_YOUR OBJECTIVE:_
Each record, word for word and stripped of pictures, is what the answer should contain.

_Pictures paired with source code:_
· · · ·

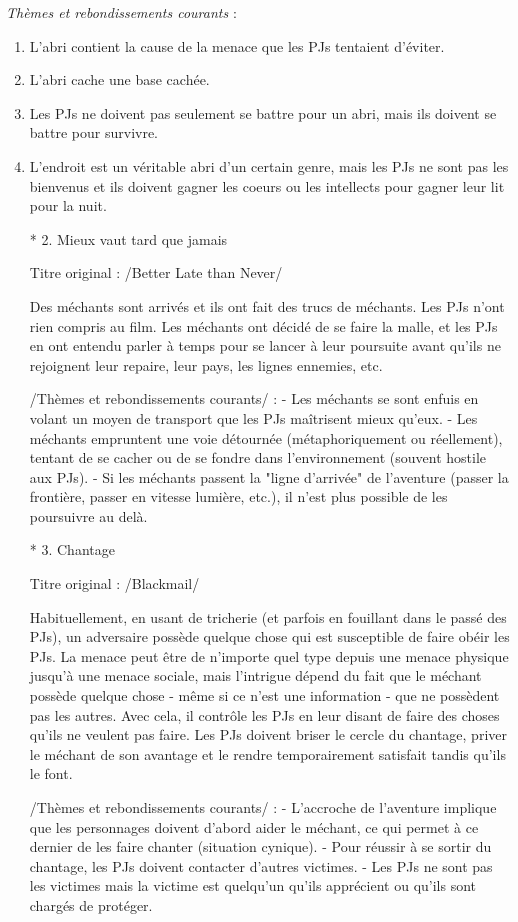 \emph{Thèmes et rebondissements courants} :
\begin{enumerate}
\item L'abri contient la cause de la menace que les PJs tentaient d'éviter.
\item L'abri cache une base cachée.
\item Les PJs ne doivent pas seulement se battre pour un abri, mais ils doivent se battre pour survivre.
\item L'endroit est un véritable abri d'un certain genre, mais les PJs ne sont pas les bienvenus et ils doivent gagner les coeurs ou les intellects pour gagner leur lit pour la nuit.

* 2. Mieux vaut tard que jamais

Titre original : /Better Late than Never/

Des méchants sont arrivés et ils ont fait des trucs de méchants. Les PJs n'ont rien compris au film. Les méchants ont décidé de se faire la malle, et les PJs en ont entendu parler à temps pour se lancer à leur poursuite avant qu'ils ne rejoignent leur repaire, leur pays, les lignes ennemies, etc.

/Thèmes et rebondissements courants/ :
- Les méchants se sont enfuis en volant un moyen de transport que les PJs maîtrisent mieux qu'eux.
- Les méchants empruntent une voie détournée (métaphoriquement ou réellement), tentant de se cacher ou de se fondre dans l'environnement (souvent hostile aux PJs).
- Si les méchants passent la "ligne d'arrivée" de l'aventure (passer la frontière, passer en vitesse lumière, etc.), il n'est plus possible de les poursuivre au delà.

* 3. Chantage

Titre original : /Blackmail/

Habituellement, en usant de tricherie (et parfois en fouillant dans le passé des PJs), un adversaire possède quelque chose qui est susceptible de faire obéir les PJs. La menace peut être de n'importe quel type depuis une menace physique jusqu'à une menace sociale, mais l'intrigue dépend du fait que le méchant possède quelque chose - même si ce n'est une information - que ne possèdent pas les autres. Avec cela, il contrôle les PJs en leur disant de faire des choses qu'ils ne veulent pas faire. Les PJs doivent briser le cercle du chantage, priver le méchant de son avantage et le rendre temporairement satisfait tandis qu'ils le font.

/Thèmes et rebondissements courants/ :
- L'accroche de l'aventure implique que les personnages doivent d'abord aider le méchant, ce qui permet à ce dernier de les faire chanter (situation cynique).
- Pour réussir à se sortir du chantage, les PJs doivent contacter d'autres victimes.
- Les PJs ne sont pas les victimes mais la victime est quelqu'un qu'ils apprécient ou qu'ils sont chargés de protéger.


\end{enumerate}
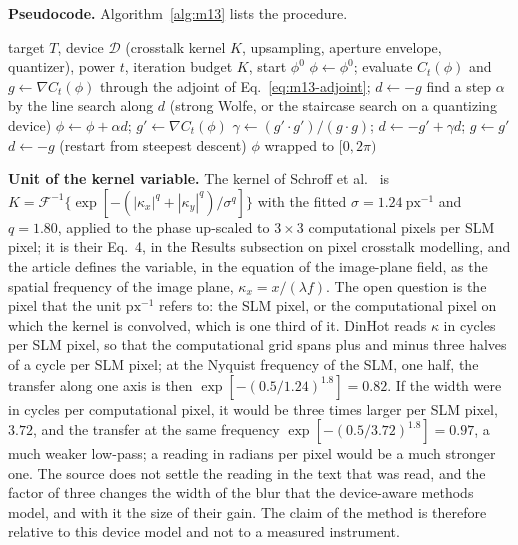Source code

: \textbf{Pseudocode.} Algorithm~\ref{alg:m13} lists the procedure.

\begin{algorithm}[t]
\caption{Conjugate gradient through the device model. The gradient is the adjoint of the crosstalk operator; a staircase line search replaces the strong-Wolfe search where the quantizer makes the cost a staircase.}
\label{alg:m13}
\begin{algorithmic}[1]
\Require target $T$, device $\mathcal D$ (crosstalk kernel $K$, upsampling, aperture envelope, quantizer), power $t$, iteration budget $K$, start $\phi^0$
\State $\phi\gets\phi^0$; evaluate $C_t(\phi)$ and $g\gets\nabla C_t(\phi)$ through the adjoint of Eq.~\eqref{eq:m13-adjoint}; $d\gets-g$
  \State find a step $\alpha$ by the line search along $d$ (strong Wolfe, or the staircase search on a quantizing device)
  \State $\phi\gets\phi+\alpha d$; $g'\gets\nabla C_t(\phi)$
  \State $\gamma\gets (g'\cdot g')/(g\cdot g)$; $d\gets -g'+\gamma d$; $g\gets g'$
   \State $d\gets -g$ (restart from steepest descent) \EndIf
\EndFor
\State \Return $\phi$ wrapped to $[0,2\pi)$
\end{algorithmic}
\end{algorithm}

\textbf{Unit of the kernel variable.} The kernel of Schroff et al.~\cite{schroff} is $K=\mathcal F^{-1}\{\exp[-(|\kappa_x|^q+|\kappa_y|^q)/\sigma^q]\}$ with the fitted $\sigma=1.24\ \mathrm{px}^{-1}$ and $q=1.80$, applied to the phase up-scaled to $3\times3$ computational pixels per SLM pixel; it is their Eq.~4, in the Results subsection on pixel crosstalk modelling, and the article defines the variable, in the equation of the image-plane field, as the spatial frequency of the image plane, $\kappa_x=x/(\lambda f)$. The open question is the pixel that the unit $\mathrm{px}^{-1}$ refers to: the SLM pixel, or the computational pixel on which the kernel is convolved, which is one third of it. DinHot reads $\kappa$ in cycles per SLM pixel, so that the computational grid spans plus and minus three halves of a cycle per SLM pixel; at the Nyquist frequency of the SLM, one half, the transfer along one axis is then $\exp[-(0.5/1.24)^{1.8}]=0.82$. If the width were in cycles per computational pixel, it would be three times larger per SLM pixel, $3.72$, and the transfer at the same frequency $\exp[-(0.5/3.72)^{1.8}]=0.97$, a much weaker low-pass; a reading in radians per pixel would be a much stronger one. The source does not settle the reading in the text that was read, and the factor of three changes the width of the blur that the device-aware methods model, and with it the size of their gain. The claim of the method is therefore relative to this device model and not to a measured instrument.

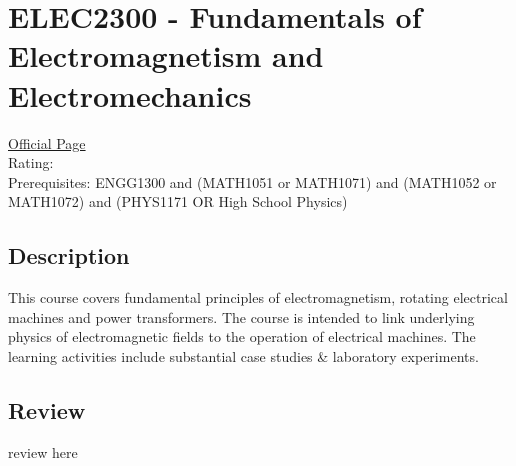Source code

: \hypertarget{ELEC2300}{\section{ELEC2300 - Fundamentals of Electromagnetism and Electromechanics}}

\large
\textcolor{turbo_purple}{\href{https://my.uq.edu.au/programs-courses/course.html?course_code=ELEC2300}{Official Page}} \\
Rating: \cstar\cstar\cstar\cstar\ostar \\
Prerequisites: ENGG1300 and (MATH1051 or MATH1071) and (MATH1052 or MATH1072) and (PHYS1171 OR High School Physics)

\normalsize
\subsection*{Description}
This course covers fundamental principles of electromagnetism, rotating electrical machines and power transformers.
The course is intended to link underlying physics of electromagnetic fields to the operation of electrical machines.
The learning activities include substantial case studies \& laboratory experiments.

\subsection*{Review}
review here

· · · ·

_TASK OUTPUT:_
 \emph{Thèmes et rebondissements courants} :
\begin{enumerate}
\item L'abri contient la cause de la menace que les PJs tentaient d'éviter.
\item L'abri cache une base cachée.
\item Les PJs ne doivent pas seulement se battre pour un abri, mais ils doivent se battre pour survivre.
\item L'endroit est un véritable abri d'un certain genre, mais les PJs ne sont pas les bienvenus et ils doivent gagner les coeurs ou les intellects pour gagner leur lit pour la nuit.

* 2. Mieux vaut tard que jamais

Titre original : /Better Late than Never/

Des méchants sont arrivés et ils ont fait des trucs de méchants. Les PJs n'ont rien compris au film. Les méchants ont décidé de se faire la malle, et les PJs en ont entendu parler à temps pour se lancer à leur poursuite avant qu'ils ne rejoignent leur repaire, leur pays, les lignes ennemies, etc.

/Thèmes et rebondissements courants/ :
- Les méchants se sont enfuis en volant un moyen de transport que les PJs maîtrisent mieux qu'eux.
- Les méchants empruntent une voie détournée (métaphoriquement ou réellement), tentant de se cacher ou de se fondre dans l'environnement (souvent hostile aux PJs).
- Si les méchants passent la "ligne d'arrivée" de l'aventure (passer la frontière, passer en vitesse lumière, etc.), il n'est plus possible de les poursuivre au delà.

* 3. Chantage

Titre original : /Blackmail/

Habituellement, en usant de tricherie (et parfois en fouillant dans le passé des PJs), un adversaire possède quelque chose qui est susceptible de faire obéir les PJs. La menace peut être de n'importe quel type depuis une menace physique jusqu'à une menace sociale, mais l'intrigue dépend du fait que le méchant possède quelque chose - même si ce n'est une information - que ne possèdent pas les autres. Avec cela, il contrôle les PJs en leur disant de faire des choses qu'ils ne veulent pas faire. Les PJs doivent briser le cercle du chantage, priver le méchant de son avantage et le rendre temporairement satisfait tandis qu'ils le font.

/Thèmes et rebondissements courants/ :
- L'accroche de l'aventure implique que les personnages doivent d'abord aider le méchant, ce qui permet à ce dernier de les faire chanter (situation cynique).
- Pour réussir à se sortir du chantage, les PJs doivent contacter d'autres victimes.
- Les PJs ne sont pas les victimes mais la victime est quelqu'un qu'ils apprécient ou qu'ils sont chargés de protéger.


\end{enumerate}
Source code

: \textbf{Pseudocode.} Algorithm~\ref{alg:m13} lists the procedure.

\begin{algorithm}[t]
\caption{Conjugate gradient through the device model. The gradient is the adjoint of the crosstalk operator; a staircase line search replaces the strong-Wolfe search where the quantizer makes the cost a staircase.}
\label{alg:m13}
\begin{algorithmic}[1]
\Require target $T$, device $\mathcal D$ (crosstalk kernel $K$, upsampling, aperture envelope, quantizer), power $t$, iteration budget $K$, start $\phi^0$
\State $\phi\gets\phi^0$; evaluate $C_t(\phi)$ and $g\gets\nabla C_t(\phi)$ through the adjoint of Eq.~\eqref{eq:m13-adjoint}; $d\gets-g$
  \State find a step $\alpha$ by the line search along $d$ (strong Wolfe, or the staircase search on a quantizing device)
  \State $\phi\gets\phi+\alpha d$; $g'\gets\nabla C_t(\phi)$
  \State $\gamma\gets (g'\cdot g')/(g\cdot g)$; $d\gets -g'+\gamma d$; $g\gets g'$
   \State $d\gets -g$ (restart from steepest descent) \EndIf
\EndFor
\State \Return $\phi$ wrapped to $[0,2\pi)$
\end{algorithmic}
\end{algorithm}

\textbf{Unit of the kernel variable.} The kernel of Schroff et al.~\cite{schroff} is $K=\mathcal F^{-1}\{\exp[-(|\kappa_x|^q+|\kappa_y|^q)/\sigma^q]\}$ with the fitted $\sigma=1.24\ \mathrm{px}^{-1}$ and $q=1.80$, applied to the phase up-scaled to $3\times3$ computational pixels per SLM pixel; it is their Eq.~4, in the Results subsection on pixel crosstalk modelling, and the article defines the variable, in the equation of the image-plane field, as the spatial frequency of the image plane, $\kappa_x=x/(\lambda f)$. The open question is the pixel that the unit $\mathrm{px}^{-1}$ refers to: the SLM pixel, or the computational pixel on which the kernel is convolved, which is one third of it. DinHot reads $\kappa$ in cycles per SLM pixel, so that the computational grid spans plus and minus three halves of a cycle per SLM pixel; at the Nyquist frequency of the SLM, one half, the transfer along one axis is then $\exp[-(0.5/1.24)^{1.8}]=0.82$. If the width were in cycles per computational pixel, it would be three times larger per SLM pixel, $3.72$, and the transfer at the same frequency $\exp[-(0.5/3.72)^{1.8}]=0.97$, a much weaker low-pass; a reading in radians per pixel would be a much stronger one. The source does not settle the reading in the text that was read, and the factor of three changes the width of the blur that the device-aware methods model, and with it the size of their gain. The claim of the method is therefore relative to this device model and not to a measured instrument.

Source code

: \hypertarget{ELEC2300}{\section{ELEC2300 - Fundamentals of Electromagnetism and Electromechanics}}

\large
\textcolor{turbo_purple}{\href{https://my.uq.edu.au/programs-courses/course.html?course_code=ELEC2300}{Official Page}} \\
Rating: \cstar\cstar\cstar\cstar\ostar \\
Prerequisites: ENGG1300 and (MATH1051 or MATH1071) and (MATH1052 or MATH1072) and (PHYS1171 OR High School Physics)

\normalsize
\subsection*{Description}
This course covers fundamental principles of electromagnetism, rotating electrical machines and power transformers.
The course is intended to link underlying physics of electromagnetic fields to the operation of electrical machines.
The learning activities include substantial case studies \& laboratory experiments.

\subsection*{Review}
review here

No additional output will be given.